═══ THE DATA ═══

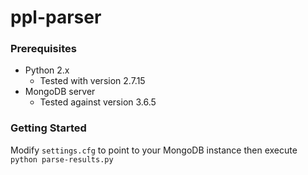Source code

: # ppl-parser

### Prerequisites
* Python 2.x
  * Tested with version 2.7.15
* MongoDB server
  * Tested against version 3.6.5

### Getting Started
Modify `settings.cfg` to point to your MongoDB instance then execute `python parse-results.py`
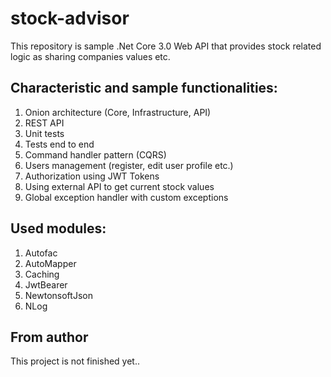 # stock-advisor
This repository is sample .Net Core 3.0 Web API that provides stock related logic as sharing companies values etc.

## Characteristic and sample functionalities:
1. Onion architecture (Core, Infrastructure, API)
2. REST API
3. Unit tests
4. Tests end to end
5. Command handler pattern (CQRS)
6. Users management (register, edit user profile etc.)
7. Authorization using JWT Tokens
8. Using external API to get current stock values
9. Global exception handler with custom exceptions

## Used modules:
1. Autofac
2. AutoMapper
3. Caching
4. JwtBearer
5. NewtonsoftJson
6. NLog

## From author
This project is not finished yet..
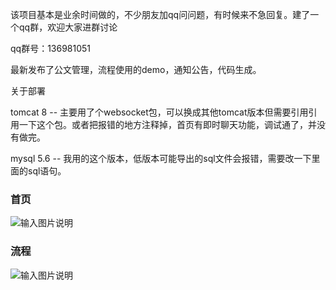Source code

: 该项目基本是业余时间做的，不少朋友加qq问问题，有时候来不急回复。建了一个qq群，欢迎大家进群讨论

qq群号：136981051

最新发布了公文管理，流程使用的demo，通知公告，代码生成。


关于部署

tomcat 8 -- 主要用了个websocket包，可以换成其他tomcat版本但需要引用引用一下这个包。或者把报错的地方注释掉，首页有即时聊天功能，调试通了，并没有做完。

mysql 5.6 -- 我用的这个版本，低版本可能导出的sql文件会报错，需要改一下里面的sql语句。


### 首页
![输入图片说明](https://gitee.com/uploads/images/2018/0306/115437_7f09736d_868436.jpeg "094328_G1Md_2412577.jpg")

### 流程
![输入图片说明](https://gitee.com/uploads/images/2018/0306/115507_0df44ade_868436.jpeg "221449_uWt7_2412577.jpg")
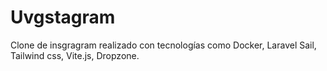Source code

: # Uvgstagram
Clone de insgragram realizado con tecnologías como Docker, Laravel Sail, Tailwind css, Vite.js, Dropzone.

═══
═══ THE DATA ═══

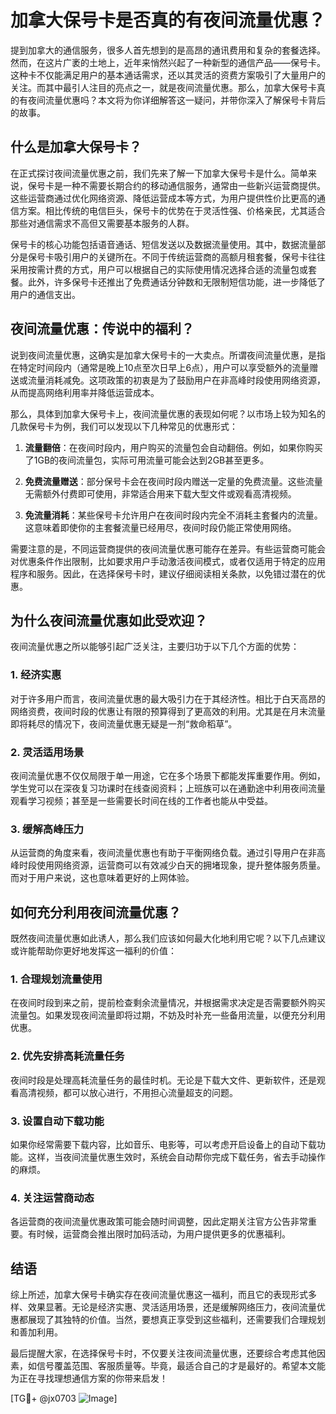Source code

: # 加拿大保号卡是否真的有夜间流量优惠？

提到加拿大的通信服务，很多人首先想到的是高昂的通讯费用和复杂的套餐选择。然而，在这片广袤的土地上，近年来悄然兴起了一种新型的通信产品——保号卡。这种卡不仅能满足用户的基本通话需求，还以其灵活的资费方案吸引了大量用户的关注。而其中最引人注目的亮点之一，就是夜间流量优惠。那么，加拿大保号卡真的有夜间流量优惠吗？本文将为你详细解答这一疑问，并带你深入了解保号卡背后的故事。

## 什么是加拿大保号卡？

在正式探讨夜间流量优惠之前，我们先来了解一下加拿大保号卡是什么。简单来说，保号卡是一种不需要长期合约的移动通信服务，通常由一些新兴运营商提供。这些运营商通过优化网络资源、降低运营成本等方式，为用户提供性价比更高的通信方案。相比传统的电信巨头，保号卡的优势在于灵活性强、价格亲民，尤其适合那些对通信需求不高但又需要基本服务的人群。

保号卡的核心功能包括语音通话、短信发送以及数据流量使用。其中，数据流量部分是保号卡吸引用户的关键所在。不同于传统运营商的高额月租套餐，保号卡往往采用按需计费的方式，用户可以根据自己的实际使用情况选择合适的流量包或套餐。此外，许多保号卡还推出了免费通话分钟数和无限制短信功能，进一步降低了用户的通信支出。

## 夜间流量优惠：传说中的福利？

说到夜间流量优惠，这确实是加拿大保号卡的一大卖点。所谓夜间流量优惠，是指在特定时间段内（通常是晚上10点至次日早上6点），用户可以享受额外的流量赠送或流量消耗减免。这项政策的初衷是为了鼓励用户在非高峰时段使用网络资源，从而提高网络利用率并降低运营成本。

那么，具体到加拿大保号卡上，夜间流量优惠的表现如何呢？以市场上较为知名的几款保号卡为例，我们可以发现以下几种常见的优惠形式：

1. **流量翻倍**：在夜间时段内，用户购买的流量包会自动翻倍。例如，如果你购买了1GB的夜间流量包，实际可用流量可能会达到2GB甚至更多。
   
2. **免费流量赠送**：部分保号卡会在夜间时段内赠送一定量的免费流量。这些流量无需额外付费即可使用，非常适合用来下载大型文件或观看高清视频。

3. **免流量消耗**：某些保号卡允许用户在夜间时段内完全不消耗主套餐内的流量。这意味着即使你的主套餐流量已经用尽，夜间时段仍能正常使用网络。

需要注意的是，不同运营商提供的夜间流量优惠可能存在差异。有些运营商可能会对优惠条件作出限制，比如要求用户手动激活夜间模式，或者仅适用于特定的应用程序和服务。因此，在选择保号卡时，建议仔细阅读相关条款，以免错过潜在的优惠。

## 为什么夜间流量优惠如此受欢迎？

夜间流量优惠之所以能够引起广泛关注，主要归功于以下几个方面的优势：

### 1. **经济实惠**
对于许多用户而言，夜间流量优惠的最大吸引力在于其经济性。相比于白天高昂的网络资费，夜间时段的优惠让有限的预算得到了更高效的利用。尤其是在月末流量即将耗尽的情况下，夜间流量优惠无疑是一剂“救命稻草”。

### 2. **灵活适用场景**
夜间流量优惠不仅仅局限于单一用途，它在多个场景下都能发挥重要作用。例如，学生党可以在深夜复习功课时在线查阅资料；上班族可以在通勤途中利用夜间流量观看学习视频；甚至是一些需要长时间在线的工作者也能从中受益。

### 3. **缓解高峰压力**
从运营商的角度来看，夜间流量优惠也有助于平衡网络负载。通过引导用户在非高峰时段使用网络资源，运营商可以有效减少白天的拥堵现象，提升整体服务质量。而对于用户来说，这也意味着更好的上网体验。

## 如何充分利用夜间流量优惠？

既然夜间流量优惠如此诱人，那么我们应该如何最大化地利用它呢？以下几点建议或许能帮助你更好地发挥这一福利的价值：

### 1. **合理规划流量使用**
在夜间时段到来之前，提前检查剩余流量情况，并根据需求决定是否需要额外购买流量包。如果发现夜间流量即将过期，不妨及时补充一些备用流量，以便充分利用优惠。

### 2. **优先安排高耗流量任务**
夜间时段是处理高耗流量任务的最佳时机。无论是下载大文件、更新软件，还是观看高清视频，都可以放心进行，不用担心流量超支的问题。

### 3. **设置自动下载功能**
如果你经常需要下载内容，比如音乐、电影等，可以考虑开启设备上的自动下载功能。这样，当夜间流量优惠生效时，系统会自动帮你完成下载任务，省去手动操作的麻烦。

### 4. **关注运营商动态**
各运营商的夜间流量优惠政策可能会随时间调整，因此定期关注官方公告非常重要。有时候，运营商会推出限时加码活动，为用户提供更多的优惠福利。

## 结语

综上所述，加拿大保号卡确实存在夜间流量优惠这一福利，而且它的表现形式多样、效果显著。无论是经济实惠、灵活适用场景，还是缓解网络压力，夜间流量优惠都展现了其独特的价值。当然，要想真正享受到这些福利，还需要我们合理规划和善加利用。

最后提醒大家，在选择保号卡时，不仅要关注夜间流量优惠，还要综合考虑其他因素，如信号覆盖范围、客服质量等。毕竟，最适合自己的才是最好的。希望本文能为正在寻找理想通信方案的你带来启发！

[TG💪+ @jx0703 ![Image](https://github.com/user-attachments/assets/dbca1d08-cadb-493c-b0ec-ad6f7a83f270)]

═══
═══ THE DATA ═══

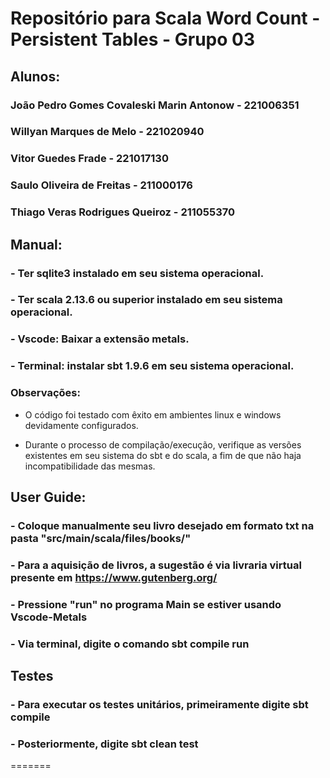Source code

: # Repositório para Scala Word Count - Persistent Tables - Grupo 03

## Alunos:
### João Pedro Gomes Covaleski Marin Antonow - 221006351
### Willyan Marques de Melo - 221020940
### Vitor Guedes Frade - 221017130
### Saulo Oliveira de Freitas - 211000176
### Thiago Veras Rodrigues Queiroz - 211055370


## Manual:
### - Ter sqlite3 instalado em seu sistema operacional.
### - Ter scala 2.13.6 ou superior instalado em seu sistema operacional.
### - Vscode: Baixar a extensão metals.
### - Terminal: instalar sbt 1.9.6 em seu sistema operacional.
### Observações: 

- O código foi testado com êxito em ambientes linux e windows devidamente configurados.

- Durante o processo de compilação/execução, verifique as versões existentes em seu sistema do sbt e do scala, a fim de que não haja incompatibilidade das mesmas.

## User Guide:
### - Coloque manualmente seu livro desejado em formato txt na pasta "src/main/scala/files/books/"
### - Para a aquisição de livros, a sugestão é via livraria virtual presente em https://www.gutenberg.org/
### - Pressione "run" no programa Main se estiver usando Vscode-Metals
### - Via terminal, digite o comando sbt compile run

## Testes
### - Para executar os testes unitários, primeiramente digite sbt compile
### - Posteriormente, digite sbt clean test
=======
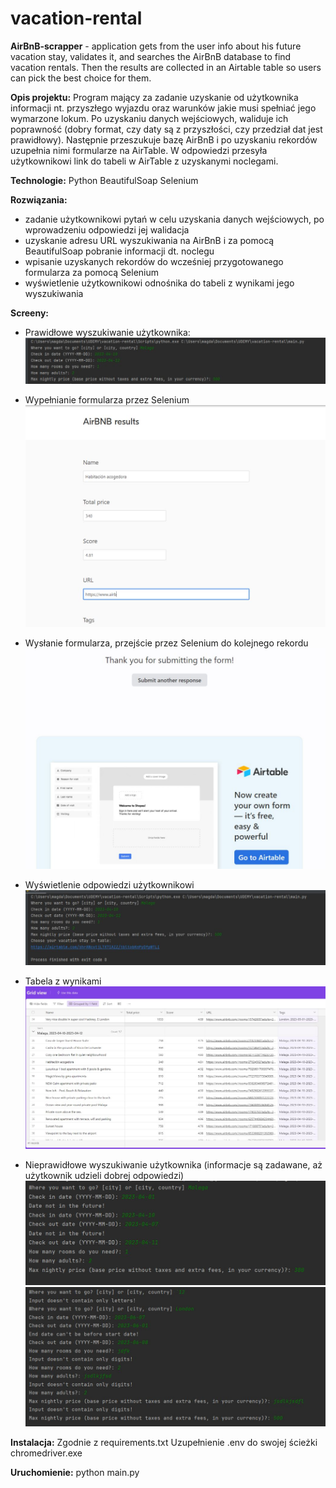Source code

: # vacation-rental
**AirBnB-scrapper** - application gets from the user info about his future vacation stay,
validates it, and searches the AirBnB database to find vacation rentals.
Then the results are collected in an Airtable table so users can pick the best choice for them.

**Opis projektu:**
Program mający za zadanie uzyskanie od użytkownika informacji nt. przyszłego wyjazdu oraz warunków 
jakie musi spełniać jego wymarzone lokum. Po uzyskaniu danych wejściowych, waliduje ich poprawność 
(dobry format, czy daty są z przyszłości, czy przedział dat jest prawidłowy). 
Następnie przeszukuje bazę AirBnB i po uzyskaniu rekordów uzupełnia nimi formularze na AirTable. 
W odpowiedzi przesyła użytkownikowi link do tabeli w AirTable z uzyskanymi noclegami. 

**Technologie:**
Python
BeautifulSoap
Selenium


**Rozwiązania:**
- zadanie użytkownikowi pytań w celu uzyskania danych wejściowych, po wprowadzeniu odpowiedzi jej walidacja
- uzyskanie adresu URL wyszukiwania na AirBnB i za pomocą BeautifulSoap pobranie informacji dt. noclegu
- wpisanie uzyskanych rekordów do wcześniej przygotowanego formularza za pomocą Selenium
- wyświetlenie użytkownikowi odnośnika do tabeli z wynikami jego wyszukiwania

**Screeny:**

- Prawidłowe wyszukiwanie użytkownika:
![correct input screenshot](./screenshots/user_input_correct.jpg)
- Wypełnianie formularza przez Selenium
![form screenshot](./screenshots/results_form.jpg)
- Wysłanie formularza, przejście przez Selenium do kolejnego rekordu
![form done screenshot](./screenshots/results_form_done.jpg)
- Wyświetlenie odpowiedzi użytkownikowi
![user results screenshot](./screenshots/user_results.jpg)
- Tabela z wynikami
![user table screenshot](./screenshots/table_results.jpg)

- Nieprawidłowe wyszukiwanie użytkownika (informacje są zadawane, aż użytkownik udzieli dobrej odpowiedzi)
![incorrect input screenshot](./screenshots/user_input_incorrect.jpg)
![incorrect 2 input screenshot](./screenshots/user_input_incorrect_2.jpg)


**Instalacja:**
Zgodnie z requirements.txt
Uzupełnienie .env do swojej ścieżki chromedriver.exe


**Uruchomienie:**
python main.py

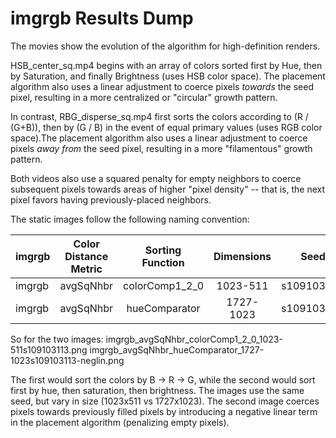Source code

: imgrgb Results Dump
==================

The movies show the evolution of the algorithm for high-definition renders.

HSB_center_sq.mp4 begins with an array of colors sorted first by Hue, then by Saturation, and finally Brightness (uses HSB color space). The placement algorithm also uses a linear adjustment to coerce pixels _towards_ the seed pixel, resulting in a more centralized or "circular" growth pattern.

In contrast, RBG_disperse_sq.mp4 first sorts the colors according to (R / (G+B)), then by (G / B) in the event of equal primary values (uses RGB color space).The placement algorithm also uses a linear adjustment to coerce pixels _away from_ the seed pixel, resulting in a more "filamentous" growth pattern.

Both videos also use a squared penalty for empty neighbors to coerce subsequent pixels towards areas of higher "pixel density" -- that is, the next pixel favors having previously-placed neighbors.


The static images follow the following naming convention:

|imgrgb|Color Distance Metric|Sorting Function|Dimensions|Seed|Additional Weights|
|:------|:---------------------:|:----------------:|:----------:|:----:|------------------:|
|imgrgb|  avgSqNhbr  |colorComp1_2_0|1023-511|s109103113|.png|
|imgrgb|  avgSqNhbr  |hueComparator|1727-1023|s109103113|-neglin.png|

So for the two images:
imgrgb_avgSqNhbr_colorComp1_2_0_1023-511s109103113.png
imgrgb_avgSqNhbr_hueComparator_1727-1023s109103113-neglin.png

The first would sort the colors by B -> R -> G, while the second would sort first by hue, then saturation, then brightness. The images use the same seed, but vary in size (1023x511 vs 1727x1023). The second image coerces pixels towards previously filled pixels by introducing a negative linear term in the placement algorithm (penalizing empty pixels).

═══

● TASK DESCRIPTION
Above are the records; restate exactly the lines from the one containing "Zgodnie z requirements.txt" through the one containing "In contrast, RBG_disperse_sq.mp4", keeping pictures out.

● REPLY
Zgodnie z requirements.txt
Uzupełnienie .env do swojej ścieżki chromedriver.exe


**Uruchomienie:**
python main.py

Source code

: imgrgb Results Dump
==================

The movies show the evolution of the algorithm for high-definition renders.

HSB_center_sq.mp4 begins with an array of colors sorted first by Hue, then by Saturation, and finally Brightness (uses HSB color space). The placement algorithm also uses a linear adjustment to coerce pixels _towards_ the seed pixel, resulting in a more centralized or "circular" growth pattern.

In contrast, RBG_disperse_sq.mp4 first sorts the colors according to (R / (G+B)), then by (G / B) in the event of equal primary values (uses RGB color space).The placement algorithm also uses a linear adjustment to coerce pixels _away from_ the seed pixel, resulting in a more "filamentous" growth pattern.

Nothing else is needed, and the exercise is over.